Making Cents: The First Designs and Future of the Copper Cent
The first copper coin circulated by the U.S. Mint in 1793 was the Chain Cent. This historic design, intending to conjure images of freedom and unity, received such a negative outcry from the public that within the following year designers toiled to re-design it not just once, but twice.
The 1793 Chain Cent is not the only coin to have endured controversy in the U.S. Mint's history, but it was the first. The fledgling U.S. Mint hired coiner Henry Voigt to produce its first design. The men of this time period who worked with the dyes and design of the coins were craftsmen who had likely apprenticed as artisans or silver smiths. They were not known as "designers" as we imagine them today; the process of creating coins was extremely physical and demanding. Coiners manually heated metal sheets in a furnace and flattened them with repeated trips through rollers. They then harnessed horses to power the crude machinery through which coin shapes were fed by hand and pressed.
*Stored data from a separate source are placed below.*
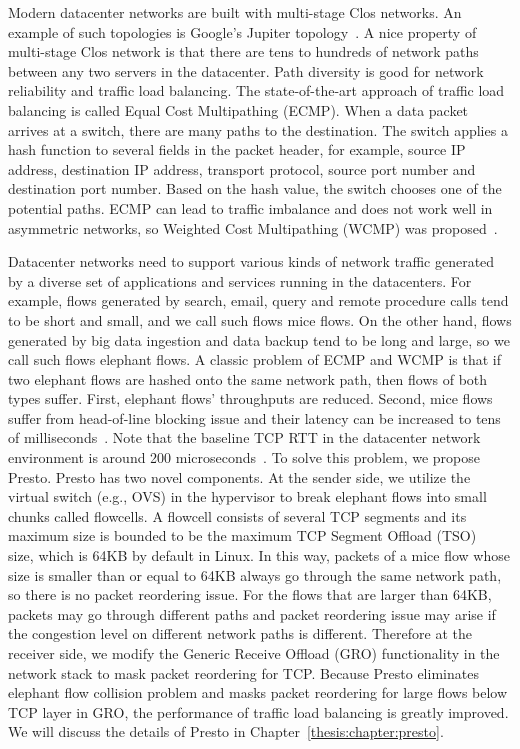 Modern datacenter networks are built with multi-stage Clos networks. 
An example of such topologies is Google's Jupiter topology~\cite{singh2015jupiter}. 
A nice property of multi-stage Clos network is that there are tens to hundreds of 
network paths between any two servers in the datacenter. Path diversity is good for network 
reliability and traffic load balancing. The state-of-the-art approach of traffic load balancing 
is called Equal Cost Multipathing (ECMP). When a data packet arrives at a switch, 
there are many paths to the destination. The switch applies a hash function to several 
fields in the packet header, for example, source IP address, destination IP address, 
transport protocol, source port number and destination port number. Based on the hash value, 
the switch chooses one of the potential paths. ECMP can lead to traffic imbalance and 
does not work well in asymmetric networks, so Weighted Cost Multipathing (WCMP) was proposed~\cite{wcmp}.

Datacenter networks need to support various kinds of network traffic generated by 
a diverse set of applications and services running in the datacenters. For example, flows generated 
by search, email, query and remote procedure calls tend to be short and small, and we call such flows mice flows. 
On the other hand, flows generated by big data ingestion and data backup tend to be long and large, 
so we call such flows elephant flows. A classic problem of ECMP and WCMP is that if two elephant flows 
are hashed onto the same network path, then flows of both types suffer. First, elephant flows' throughputs are reduced. 
Second, mice flows suffer from head-of-line blocking issue and their latency can be increased to 
tens of milliseconds~\cite{alizadeh2012less}. 
Note that the baseline TCP RTT in the datacenter network environment is around 200 microseconds~\cite{he2016ac}. 
To solve this problem, we propose Presto. Presto has two novel components. At the sender side, 
we utilize the virtual switch (e.g., OVS) in the hypervisor to break elephant flows into small chunks 
called flowcells. A flowcell consists of several TCP segments and its maximum size is bounded to be the 
maximum TCP Segment Offload (TSO)~\cite{tcp-segment-offload} size, 
which is 64KB by default in Linux. In this way, packets of a mice flow whose size 
is smaller than or equal to 64KB always go through the same network path, so there is no packet reordering issue. 
For the flows that are larger than 64KB, packets may go through different paths and packet reordering 
issue may arise if the congestion level on different network paths is different. 
Therefore at the receiver side, we modify the Generic Receive Offload (GRO) functionality in the network stack to 
mask packet reordering for TCP. Because Presto eliminates elephant flow collision problem and 
masks packet reordering for large flows below TCP layer in GRO, the performance of 
traffic load balancing is greatly improved.
We will discuss the details of Presto in Chapter~\ref{thesis:chapter:presto}.


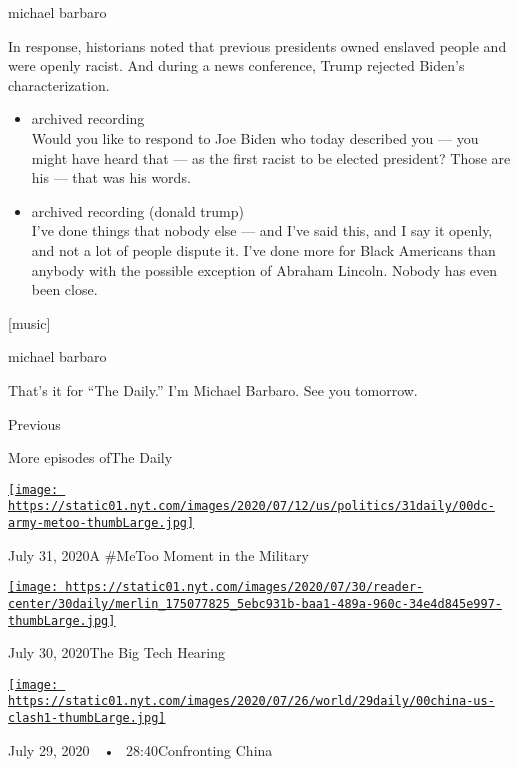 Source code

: michael barbaro

In response, historians noted that previous presidents owned enslaved
people and were openly racist. And during a news conference, Trump
rejected Biden's characterization.

\begin{itemize}
\item
  archived recording\\
  Would you like to respond to Joe Biden who today described you --- you
  might have heard that --- as the first racist to be elected president?
  Those are his --- that was his words.
\item
  archived recording (donald trump)\\
  I've done things that nobody else --- and I've said this, and I say it
  openly, and not a lot of people dispute it. I've done more for Black
  Americans than anybody with the possible exception of Abraham Lincoln.
  Nobody has even been close.
\end{itemize}

{[}music{]}

michael barbaro

That's it for ``The Daily.'' I'm Michael Barbaro. See you tomorrow.

Previous

More episodes ofThe Daily

\href{https://www.nytimes.com/2020/07/31/podcasts/the-daily/vanessa-guillen-military-metoo.html?action=click\&module=audio-series-bar\&region=header\&pgtype=Article}{\texttt{[image: https://static01.nyt.com/images/2020/07/12/us/politics/31daily/00dc-army-metoo-thumbLarge.jpg]}}

July 31, 2020A \#MeToo Moment in the Military

\href{https://www.nytimes.com/2020/07/30/podcasts/the-daily/congress-facebook-amazon-google-apple.html?action=click\&module=audio-series-bar\&region=header\&pgtype=Article}{\texttt{[image: https://static01.nyt.com/images/2020/07/30/reader-center/30daily/merlin\_175077825\_5ebc931b-baa1-489a-960c-34e4d845e997-thumbLarge.jpg]}}

July 30, 2020The Big Tech Hearing

\href{https://www.nytimes.com/2020/07/29/podcasts/the-daily/china-trump-foreign-policy.html?action=click\&module=audio-series-bar\&region=header\&pgtype=Article}{\texttt{[image: https://static01.nyt.com/images/2020/07/26/world/29daily/00china-us-clash1-thumbLarge.jpg]}}

July 29, 2020~~•~ 28:40Confronting China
The Chain Cent was controversial for two reasons: Lady Liberty's wild appearance and the use of chains to signify the free republic's founding colonies. On the coin's face was the profile of Lady Liberty's with free-flowing, long hair. It was inspired by French medalist Augustin Dupre's Libertas Americana medal, which was struck by the Paris Mint in 1783 to celebrate the American Revolution. The long, tousled hair was meant to celebrate freedom, but to most citizens, Lady Liberty simply looked uncivilized. One writer of the Pennsylvania Gazette reported in March of 1793 that "Liberty…appears to be in a fright."
Mint Director David Rittenhouse went to work immediately on new sketches, working alongside designer and engraver Adam Eckfeldt, for the Wreath Cent-which was circulated less than four months after the Chain Cent. The new Liberty's longer hair was still blowing wildly, but her head looks slightly upward above the horizon in a stance of pride and confidence. The offensive chains on the reverse were replaced by a wreath of a plant with berries, resembling laurel.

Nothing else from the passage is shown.